* Goal of the exercise
Two lines in the listing below mark the span: one contains "- Gli screening" and one contains "- L'esecuzione di". Reproduce both of them and everything between, exactly.

* Data for analysis
────────

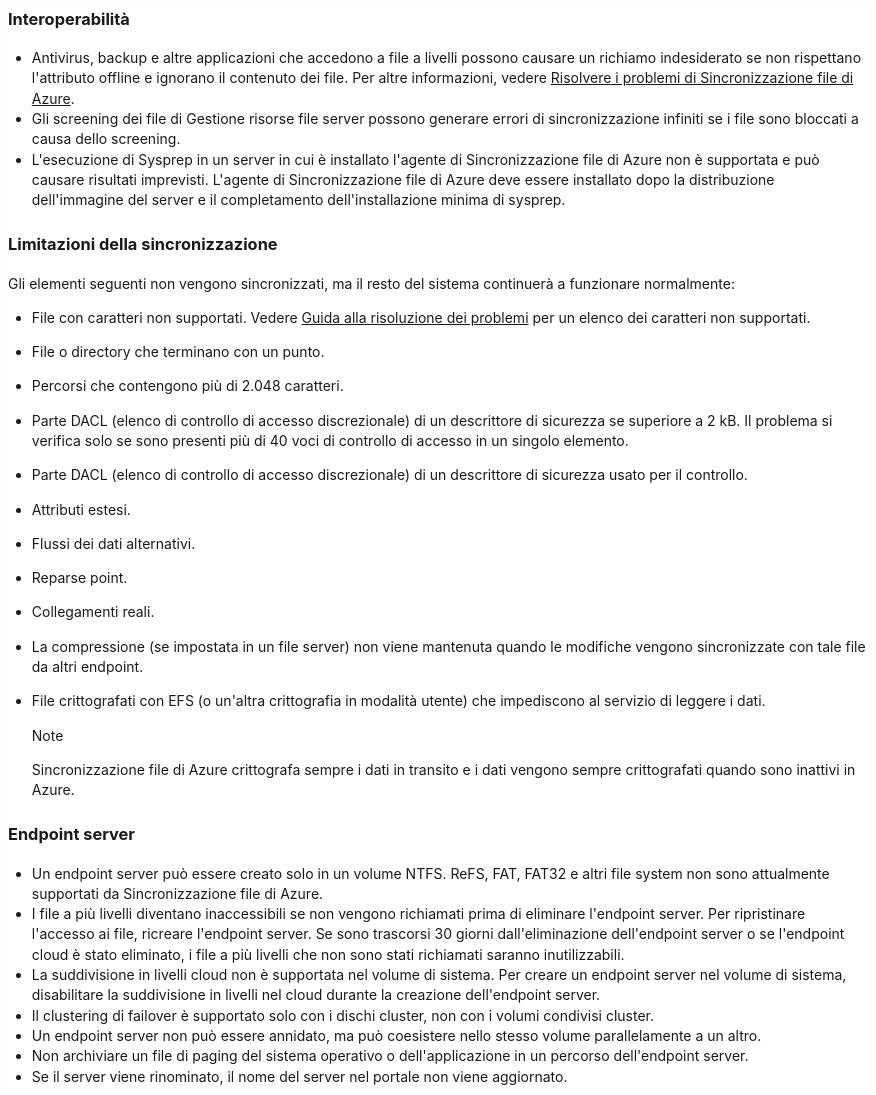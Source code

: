 ### <a name="interoperability"></a>Interoperabilità
- Antivirus, backup e altre applicazioni che accedono a file a livelli possono causare un richiamo indesiderato se non rispettano l'attributo offline e ignorano il contenuto dei file. Per altre informazioni, vedere [Risolvere i problemi di Sincronizzazione file di Azure](storage-sync-files-troubleshoot.md).
- Gli screening dei file di Gestione risorse file server possono generare errori di sincronizzazione infiniti se i file sono bloccati a causa dello screening.
- L'esecuzione di Sysprep in un server in cui è installato l'agente di Sincronizzazione file di Azure non è supportata e può causare risultati imprevisti. L'agente di Sincronizzazione file di Azure deve essere installato dopo la distribuzione dell'immagine del server e il completamento dell'installazione minima di sysprep.

### <a name="sync-limitations"></a>Limitazioni della sincronizzazione
Gli elementi seguenti non vengono sincronizzati, ma il resto del sistema continuerà a funzionare normalmente:
- File con caratteri non supportati. Vedere [Guida alla risoluzione dei problemi](storage-sync-files-troubleshoot.md#handling-unsupported-characters) per un elenco dei caratteri non supportati.
- File o directory che terminano con un punto.
- Percorsi che contengono più di 2.048 caratteri.
- Parte DACL (elenco di controllo di accesso discrezionale) di un descrittore di sicurezza se superiore a 2 kB. Il problema si verifica solo se sono presenti più di 40 voci di controllo di accesso in un singolo elemento.
- Parte DACL (elenco di controllo di accesso discrezionale) di un descrittore di sicurezza usato per il controllo.
- Attributi estesi.
- Flussi dei dati alternativi.
- Reparse point.
- Collegamenti reali.
- La compressione (se impostata in un file server) non viene mantenuta quando le modifiche vengono sincronizzate con tale file da altri endpoint.
- File crittografati con EFS (o un'altra crittografia in modalità utente) che impediscono al servizio di leggere i dati.

    > [!Note]  
    > Sincronizzazione file di Azure crittografa sempre i dati in transito e i dati vengono sempre crittografati quando sono inattivi in Azure.
 
### <a name="server-endpoint"></a>Endpoint server
- Un endpoint server può essere creato solo in un volume NTFS. ReFS, FAT, FAT32 e altri file system non sono attualmente supportati da Sincronizzazione file di Azure.
- I file a più livelli diventano inaccessibili se non vengono richiamati prima di eliminare l'endpoint server. Per ripristinare l'accesso ai file, ricreare l'endpoint server. Se sono trascorsi 30 giorni dall'eliminazione dell'endpoint server o se l'endpoint cloud è stato eliminato, i file a più livelli che non sono stati richiamati saranno inutilizzabili.
- La suddivisione in livelli cloud non è supportata nel volume di sistema. Per creare un endpoint server nel volume di sistema, disabilitare la suddivisione in livelli nel cloud durante la creazione dell'endpoint server.
- Il clustering di failover è supportato solo con i dischi cluster, non con i volumi condivisi cluster.
- Un endpoint server non può essere annidato, ma può coesistere nello stesso volume parallelamente a un altro.
- Non archiviare un file di paging del sistema operativo o dell'applicazione in un percorso dell'endpoint server.
- Se il server viene rinominato, il nome del server nel portale non viene aggiornato.
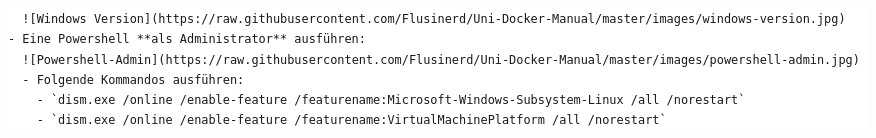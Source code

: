       ![Windows Version](https://raw.githubusercontent.com/Flusinerd/Uni-Docker-Manual/master/images/windows-version.jpg)
    - Eine Powershell **als Administrator** ausführen:
      ![Powershell-Admin](https://raw.githubusercontent.com/Flusinerd/Uni-Docker-Manual/master/images/powershell-admin.jpg)
      - Folgende Kommandos ausführen: 
        - `dism.exe /online /enable-feature /featurename:Microsoft-Windows-Subsystem-Linux /all /norestart`
        - `dism.exe /online /enable-feature /featurename:VirtualMachinePlatform /all /norestart`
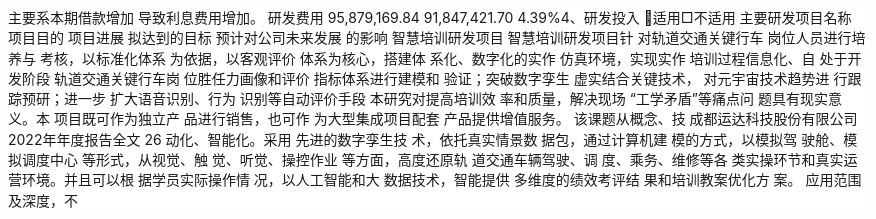 主要系本期借款增加
导致利息费用增加。
研发费用
95,879,169.84
91,847,421.70
4.39%4、研发投入
适用□不适用
主要研发项目名称
项目目的
项目进展
拟达到的目标
预计对公司未来发展
的影响
智慧培训研发项目
智慧培训研发项目针
对轨道交通关键行车
岗位人员进行培养与
考核，以标准化体系
为依据，以客观评价
体系为核心，搭建体
系化、数字化的实作
仿真环境，实现实作
培训过程信息化、自
处于开发阶段
轨道交通关键行车岗
位胜任力画像和评价
指标体系进行建模和
验证；突破数字孪生
虚实结合关键技术，
对元宇宙技术趋势进
行跟踪预研；进一步
扩大语音识别、行为
识别等自动评价手段
本研究对提高培训效
率和质量，解决现场
“工学矛盾”等痛点问
题具有现实意义。本
项目既可作为独立产
品进行销售，也可作
为大型集成项目配套
产品提供增值服务。
该课题从概念、技
成都运达科技股份有限公司2022年年度报告全文
26
动化、智能化。采用
先进的数字孪生技
术，依托真实情景数
据包，通过计算机建
模的方式，以模拟驾
驶舱、模拟调度中心
等形式，从视觉、触
觉、听觉、操控作业
等方面，高度还原轨
道交通车辆驾驶、调
度、乘务、维修等各
类实操环节和真实运
营环境。并且可以根
据学员实际操作情
况，以人工智能和大
数据技术，智能提供
多维度的绩效考评结
果和培训教案优化方
案。
应用范围及深度，不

────────

* Answer section
- Gli screening dei file di Gestione risorse file server possono generare errori di sincronizzazione infiniti se i file sono bloccati a causa dello screening.
- L'esecuzione di Sysprep in un server in cui è installato l'agente di Sincronizzazione file di Azure non è supportata e può causare risultati imprevisti. L'agente di Sincronizzazione file di Azure deve essere installato dopo la distribuzione dell'immagine del server e il completamento dell'installazione minima di sysprep.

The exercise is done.